* EXERCISE PROMPT
Go through the material below and tally every line with the string "whatever". Reply with the number only.

____

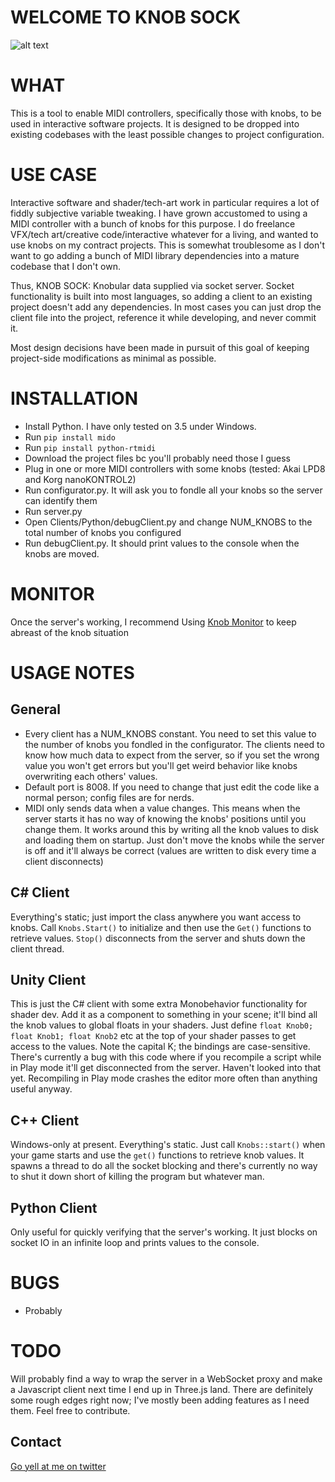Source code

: # WELCOME TO KNOB SOCK
![alt text](http://i.imgur.com/JjJJPkB.jpg "The picture for one konbs")

# WHAT
This is a tool to enable MIDI controllers, specifically those with knobs, to be used in interactive software projects.
It is designed to be dropped into existing codebases with the least possible changes to project configuration.

# USE CASE
Interactive software and shader/tech-art work in particular requires a lot of fiddly subjective variable tweaking.
I have grown accustomed to using a MIDI controller with a bunch of knobs for this purpose.
I do freelance VFX/tech art/creative code/interactive whatever for a living, and wanted to use knobs on my contract projects.
This is somewhat troublesome as I don't want to go adding a bunch of MIDI library dependencies into a mature codebase that I don't own.

Thus, KNOB SOCK: Knobular data supplied via socket server. Socket functionality is built into most languages, so adding a client to an existing project doesn't add any dependencies. In most cases you can just drop the client file into the project, reference it while developing, and never commit it.

Most design decisions have been made in pursuit of this goal of keeping project-side modifications as minimal as possible.


# INSTALLATION
* Install Python. I have only tested on 3.5 under Windows.
* Run `pip install mido`
* Run `pip install python-rtmidi`
* Download the project files bc you'll probably need those I guess
* Plug in one or more MIDI controllers with some knobs (tested: Akai LPD8 and Korg nanoKONTROL2)
* Run configurator.py. It will ask you to fondle all your knobs so the server can identify them
* Run server.py
* Open Clients/Python/debugClient.py and change NUM_KNOBS to the total number of knobs you configured
* Run debugClient.py. It should print values to the console when the knobs are moved.


# MONITOR
Once the server's working, I recommend Using [Knob Monitor](https://github.com/AmazingThew/KnobMonitor) to keep abreast of the knob situation


# USAGE NOTES
## General
* Every client has a NUM_KNOBS constant. You need to set this value to the number of knobs you fondled in the configurator. The clients need to know how much data to expect from the server, so if you set the wrong value you won't get errors but you'll get weird behavior like knobs overwriting each others' values.
* Default port is 8008. If you need to change that just edit the code like a normal person; config files are for nerds.
* MIDI only sends data when a value changes. This means when the server starts it has no way of knowing the knobs' positions until you change them. It works around this by writing all the knob values to disk and loading them on startup. Just don't move the knobs while the server is off and it'll always be correct (values are written to disk every time a client disconnects)

## C# Client
Everything's static; just import the class anywhere you want access to knobs. Call `Knobs.Start()` to initialize and then use the `Get()` functions to retrieve values. `Stop()` disconnects from the server and shuts down the client thread.

## Unity Client
This is just the C# client with some extra Monobehavior functionality for shader dev. Add it as a component to something in your scene; it'll bind all the knob values to global floats in your shaders. Just define `float Knob0; float Knob1; float Knob2` etc at the top of your shader passes to get access to the values. Note the capital K; the bindings are case-sensitive.
There's currently a bug with this code where if you recompile a script while in Play mode it'll get disconnected from the server. Haven't looked into that yet. Recompiling in Play mode crashes the editor more often than anything useful anyway.

## C++ Client
Windows-only at present. Everything's static. Just call `Knobs::start()` when your game starts and use the `get()` functions to retrieve knob values. It spawns a thread to do all the socket blocking and there's currently no way to shut it down short of killing the program but whatever man.

## Python Client
Only useful for quickly verifying that the server's working. It just blocks on socket IO in an infinite loop and prints values to the console.


# BUGS
* Probably


# TODO
Will probably find a way to wrap the server in a WebSocket proxy and make a Javascript client next time I end up in Three.js land.
There are definitely some rough edges right now; I've mostly been adding features as I need them. Feel free to contribute.


## Contact
[Go yell at me on twitter](https://twitter.com/AmazingThew)
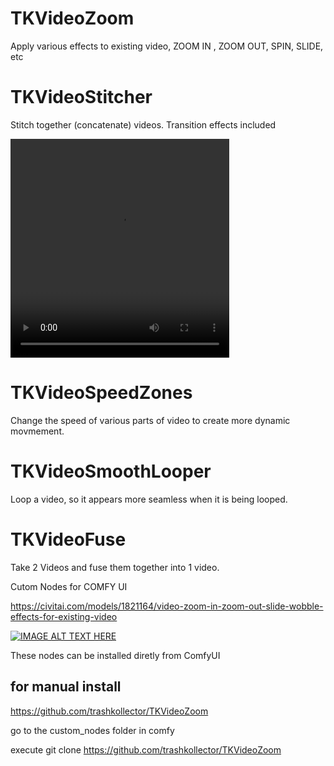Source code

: # TKVideoZoom   
Apply various effects to existing video, ZOOM IN , ZOOM OUT, SPIN, SLIDE, etc

# TKVideoStitcher   
Stitch together (concatenate) videos.   Transition effects included

<video width="350" height="350" controls>
  <source src="assets/stitch__00004.mp4" type="video/mp4">
</video>

# TKVideoSpeedZones  
Change the speed of various parts of video to create more dynamic movmement.

# TKVideoSmoothLooper
Loop a video, so it appears more seamless when it is being looped.

# TKVideoFuse
Take 2 Videos and fuse them together into 1 video.





Cutom Nodes for COMFY UI

https://civitai.com/models/1821164/video-zoom-in-zoom-out-slide-wobble-effects-for-existing-video



[![IMAGE ALT TEXT HERE](http://img.youtube.com/vi/6uyFjAo0Sk8/maxresdefault.jpg)](https://www.youtube.com/watch?v=6uyFjAo0Sk8)


These nodes can be installed diretly from ComfyUI

for manual install
---------------------
https://github.com/trashkollector/TKVideoZoom

go to the custom_nodes folder in comfy

execute 
git clone https://github.com/trashkollector/TKVideoZoom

____

* WRITTEN ANSWER
2